Stored records
:::

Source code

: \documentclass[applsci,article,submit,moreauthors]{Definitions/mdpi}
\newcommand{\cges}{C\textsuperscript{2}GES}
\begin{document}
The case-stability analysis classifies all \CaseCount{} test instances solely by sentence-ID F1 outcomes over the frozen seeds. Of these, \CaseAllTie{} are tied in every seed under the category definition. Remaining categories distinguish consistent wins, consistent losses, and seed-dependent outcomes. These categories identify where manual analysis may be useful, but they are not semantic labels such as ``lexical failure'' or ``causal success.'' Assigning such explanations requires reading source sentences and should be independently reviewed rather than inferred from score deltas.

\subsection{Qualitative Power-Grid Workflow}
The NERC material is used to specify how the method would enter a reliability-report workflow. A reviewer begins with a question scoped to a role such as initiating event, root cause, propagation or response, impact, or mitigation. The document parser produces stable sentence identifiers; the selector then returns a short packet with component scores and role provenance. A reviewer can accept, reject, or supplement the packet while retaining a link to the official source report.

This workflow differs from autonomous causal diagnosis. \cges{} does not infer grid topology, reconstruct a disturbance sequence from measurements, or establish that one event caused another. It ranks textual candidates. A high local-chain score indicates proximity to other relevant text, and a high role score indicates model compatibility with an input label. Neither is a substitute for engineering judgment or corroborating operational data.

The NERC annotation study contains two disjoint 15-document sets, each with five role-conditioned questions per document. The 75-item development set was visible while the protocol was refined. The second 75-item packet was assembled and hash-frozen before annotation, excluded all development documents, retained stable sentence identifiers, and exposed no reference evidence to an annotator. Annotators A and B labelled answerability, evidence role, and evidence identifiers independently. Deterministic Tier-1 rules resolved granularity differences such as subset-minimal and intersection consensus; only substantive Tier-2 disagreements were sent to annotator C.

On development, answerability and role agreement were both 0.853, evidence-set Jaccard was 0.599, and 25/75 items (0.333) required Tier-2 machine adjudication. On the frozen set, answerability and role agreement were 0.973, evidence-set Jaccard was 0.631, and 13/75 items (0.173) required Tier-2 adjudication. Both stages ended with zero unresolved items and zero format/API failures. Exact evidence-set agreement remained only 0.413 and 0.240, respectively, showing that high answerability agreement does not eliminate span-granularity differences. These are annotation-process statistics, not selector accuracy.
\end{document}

:::

YOUR INSTRUCTIONS >> When you reach the end of the data, write every line out again verbatim.

WRITTEN REPLY >>
Source code

: \documentclass[applsci,article,submit,moreauthors]{Definitions/mdpi}
\newcommand{\cges}{C\textsuperscript{2}GES}
\begin{document}
The case-stability analysis classifies all \CaseCount{} test instances solely by sentence-ID F1 outcomes over the frozen seeds. Of these, \CaseAllTie{} are tied in every seed under the category definition. Remaining categories distinguish consistent wins, consistent losses, and seed-dependent outcomes. These categories identify where manual analysis may be useful, but they are not semantic labels such as ``lexical failure'' or ``causal success.'' Assigning such explanations requires reading source sentences and should be independently reviewed rather than inferred from score deltas.

\subsection{Qualitative Power-Grid Workflow}
The NERC material is used to specify how the method would enter a reliability-report workflow. A reviewer begins with a question scoped to a role such as initiating event, root cause, propagation or response, impact, or mitigation. The document parser produces stable sentence identifiers; the selector then returns a short packet with component scores and role provenance. A reviewer can accept, reject, or supplement the packet while retaining a link to the official source report.

This workflow differs from autonomous causal diagnosis. \cges{} does not infer grid topology, reconstruct a disturbance sequence from measurements, or establish that one event caused another. It ranks textual candidates. A high local-chain score indicates proximity to other relevant text, and a high role score indicates model compatibility with an input label. Neither is a substitute for engineering judgment or corroborating operational data.

The NERC annotation study contains two disjoint 15-document sets, each with five role-conditioned questions per document. The 75-item development set was visible while the protocol was refined. The second 75-item packet was assembled and hash-frozen before annotation, excluded all development documents, retained stable sentence identifiers, and exposed no reference evidence to an annotator. Annotators A and B labelled answerability, evidence role, and evidence identifiers independently. Deterministic Tier-1 rules resolved granularity differences such as subset-minimal and intersection consensus; only substantive Tier-2 disagreements were sent to annotator C.

On development, answerability and role agreement were both 0.853, evidence-set Jaccard was 0.599, and 25/75 items (0.333) required Tier-2 machine adjudication. On the frozen set, answerability and role agreement were 0.973, evidence-set Jaccard was 0.631, and 13/75 items (0.173) required Tier-2 adjudication. Both stages ended with zero unresolved items and zero format/API failures. Exact evidence-set agreement remained only 0.413 and 0.240, respectively, showing that high answerability agreement does not eliminate span-granularity differences. These are annotation-process statistics, not selector accuracy.
\end{document}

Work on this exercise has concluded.